個人が負担する点の違いに着目しても直接の影響は、よくわからない。しかし、銀行を通した資金の意味は大きいと思う。なぜなら、中銀の及ぶ範囲にあることを意味するからだ。だから、日本の場合は金融政策の恩恵で大きな被害にならなかったと考える。

逆に言えば、中銀の影響範囲外という点で問題視する必要があるということだろう。設計通りのリスク負担での損失は、その負担する者にしか直接の影響は及ぼさない。その先は別の話ではある。

噂では、地方政府が実質的に負担して元本割れを回避したようだ。しかし、今後はわからない。ただし、事前の設計にない裁量で力業で問題を先延ばしする可能性があると考えている。出来るかどうかは別の話だ。

個別には設計通りで問題ないだろう。しかし、一斉に起きることが問題だ。マクロの影響だからだ。損失の穴埋めとか、リスク負担能力が下がるとか、損失の先の話は複雑だが、損失以上かもしれない影響の大きさを想定しておく必要があるだろう。

というよりも、設計がないことが問題ではないだろうか。

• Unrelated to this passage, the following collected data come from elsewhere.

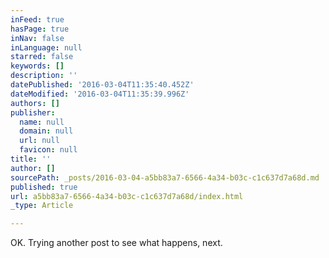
 ```yaml
---
inFeed: true
hasPage: true
inNav: false
inLanguage: null
starred: false
keywords: []
description: ''
datePublished: '2016-03-04T11:35:40.452Z'
dateModified: '2016-03-04T11:35:39.996Z'
authors: []
publisher:
  name: null
  domain: null
  url: null
  favicon: null
title: ''
author: []
sourcePath: _posts/2016-03-04-a5bb83a7-6566-4a34-b03c-c1c637d7a68d.md
published: true
url: a5bb83a7-6566-4a34-b03c-c1c637d7a68d/index.html
_type: Article

---
```

OK. Trying another post to see what happens, next.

誰が当事者で、誰が実質的負担を負うべきか、そのような設計がないから、事態への対応能力がないのだ。一度起きている。リーマンショックは、あの住宅債権の問題が原因のようなものだろう。その時の対応は、本来的なのだろうか。

対応能力という観点が優先されただけのことではないだろうか。その認識が間違っていると言い切れるなら、その理由を知りたい。理由には、必要な設計が含まれているはずだからだ。

さて、問題が顕在化するのはほぼ確実と考えているが、その日本への影響は実体経済にもあると思う。なかなか悩ましい。